Par ailleurs et pour conclure, certains auteurs voient dans l'évolution de la jurisprudence du Conseil d'État en matière de sanction administrative, vers l'abandon progressif du contrôle restreint, l'influence (la pression ?) de la Cour européenne des droits de l'homme qui tendrait à privilégier la voie de la pleine juridiction pour contrôler les sanctions prise par des autorités administratives (par exemple, voir, CEDH 10 févr. 1983, Le Compte et Albert c/ Belgique). Cependant, il semble que les magistrats de Strasbourg n'entendent pas les termes de pleine juridiction comme nous les concevons en droit administratif français. Selon eux, le recours de pleine juridiction est celui permettant au juge d'exercer un contrôle de proportionnalité des sanctions en cause. Dans cette logique, le recours pour excès de pouvoir cantonné au contrôle restreint s'avère être insuffisant par rapport au recours objectif de pleine juridiction ; mais, en adoptant un contrôle entier, celui-ci parait tout aussi adéquat en permettant d'appréhender la proportionnalité de la sanction prononcé eu égard à la gravité des faits.
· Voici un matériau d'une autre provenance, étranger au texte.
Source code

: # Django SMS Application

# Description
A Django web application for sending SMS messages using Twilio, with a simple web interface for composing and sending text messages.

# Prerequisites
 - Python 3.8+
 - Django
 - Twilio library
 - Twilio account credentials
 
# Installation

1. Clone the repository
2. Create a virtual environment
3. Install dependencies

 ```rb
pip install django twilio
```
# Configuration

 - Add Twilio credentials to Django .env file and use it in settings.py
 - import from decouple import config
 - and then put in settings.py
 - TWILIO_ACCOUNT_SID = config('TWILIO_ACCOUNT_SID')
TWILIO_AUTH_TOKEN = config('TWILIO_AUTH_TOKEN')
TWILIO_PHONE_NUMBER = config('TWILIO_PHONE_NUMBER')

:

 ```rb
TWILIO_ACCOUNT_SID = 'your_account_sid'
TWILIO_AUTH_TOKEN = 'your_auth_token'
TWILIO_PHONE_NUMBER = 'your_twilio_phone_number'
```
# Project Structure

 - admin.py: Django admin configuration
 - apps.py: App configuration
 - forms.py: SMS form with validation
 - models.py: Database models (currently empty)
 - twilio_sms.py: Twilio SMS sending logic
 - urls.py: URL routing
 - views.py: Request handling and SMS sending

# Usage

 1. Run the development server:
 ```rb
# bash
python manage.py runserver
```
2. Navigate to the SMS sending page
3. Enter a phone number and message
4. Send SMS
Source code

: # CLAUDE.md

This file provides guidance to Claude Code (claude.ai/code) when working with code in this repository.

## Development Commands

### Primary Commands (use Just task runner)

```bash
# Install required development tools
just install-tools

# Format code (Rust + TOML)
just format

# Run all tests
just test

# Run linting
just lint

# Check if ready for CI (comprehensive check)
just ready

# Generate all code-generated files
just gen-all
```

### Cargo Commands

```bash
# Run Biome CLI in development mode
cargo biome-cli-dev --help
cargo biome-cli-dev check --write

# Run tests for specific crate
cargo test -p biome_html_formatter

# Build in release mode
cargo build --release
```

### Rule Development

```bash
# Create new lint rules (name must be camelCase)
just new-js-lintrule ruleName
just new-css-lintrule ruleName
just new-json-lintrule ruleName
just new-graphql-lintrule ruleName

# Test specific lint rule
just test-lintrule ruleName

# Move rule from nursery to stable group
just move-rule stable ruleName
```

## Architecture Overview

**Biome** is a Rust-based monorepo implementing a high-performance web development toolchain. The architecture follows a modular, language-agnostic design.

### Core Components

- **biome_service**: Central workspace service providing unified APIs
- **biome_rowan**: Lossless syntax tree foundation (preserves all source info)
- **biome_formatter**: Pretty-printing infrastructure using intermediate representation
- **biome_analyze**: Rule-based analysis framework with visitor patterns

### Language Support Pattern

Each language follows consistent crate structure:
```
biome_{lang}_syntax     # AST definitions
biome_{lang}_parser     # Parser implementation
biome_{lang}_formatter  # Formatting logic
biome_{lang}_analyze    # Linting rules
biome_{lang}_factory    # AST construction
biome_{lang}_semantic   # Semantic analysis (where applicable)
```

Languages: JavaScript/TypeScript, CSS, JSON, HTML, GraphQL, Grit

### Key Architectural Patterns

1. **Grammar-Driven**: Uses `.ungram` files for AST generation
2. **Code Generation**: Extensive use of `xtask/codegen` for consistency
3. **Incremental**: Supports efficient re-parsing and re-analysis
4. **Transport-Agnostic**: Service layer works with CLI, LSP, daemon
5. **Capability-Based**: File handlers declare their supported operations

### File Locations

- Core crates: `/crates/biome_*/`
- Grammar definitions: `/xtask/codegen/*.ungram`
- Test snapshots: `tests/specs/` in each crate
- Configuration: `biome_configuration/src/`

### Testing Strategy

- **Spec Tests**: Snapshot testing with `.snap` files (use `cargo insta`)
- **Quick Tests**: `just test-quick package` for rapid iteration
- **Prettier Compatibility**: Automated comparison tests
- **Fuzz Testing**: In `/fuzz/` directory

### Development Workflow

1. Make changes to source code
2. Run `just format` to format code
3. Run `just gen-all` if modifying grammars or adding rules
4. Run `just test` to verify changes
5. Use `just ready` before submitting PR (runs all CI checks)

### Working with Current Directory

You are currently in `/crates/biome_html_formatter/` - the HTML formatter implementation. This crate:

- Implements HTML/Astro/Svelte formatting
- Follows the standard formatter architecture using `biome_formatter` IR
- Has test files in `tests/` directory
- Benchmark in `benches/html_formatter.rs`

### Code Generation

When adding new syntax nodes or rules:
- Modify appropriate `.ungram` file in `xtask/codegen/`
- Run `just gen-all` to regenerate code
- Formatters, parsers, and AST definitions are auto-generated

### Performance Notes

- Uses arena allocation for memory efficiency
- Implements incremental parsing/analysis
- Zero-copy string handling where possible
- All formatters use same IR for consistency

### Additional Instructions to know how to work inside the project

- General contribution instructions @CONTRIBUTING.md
La seule différence entre le recours objectif de pleine juridiction et le recours pour excès de pouvoir entier réside en ce dans le cadre du recours pour excès de pouvoir l'administration devra prendra une nouvelle décision conforme à la décision du juge, alors qu'en plein contentieux le juge substituera sa propre décision en usant de son pouvoir de réformation, ce qui peut constituer un gain de temps et de sécurité.

Rétrécissant ainsi comme peau de chagrin de domaine du contrôle restreint en matière de choix des sanctions, le Conseil d'État marginalise de plus en plus sa jurisprudence Touzard rendue en matière de sanction disciplinaire à l'encontre d'agent public, nous amenant à soulever la question de sa pérennité.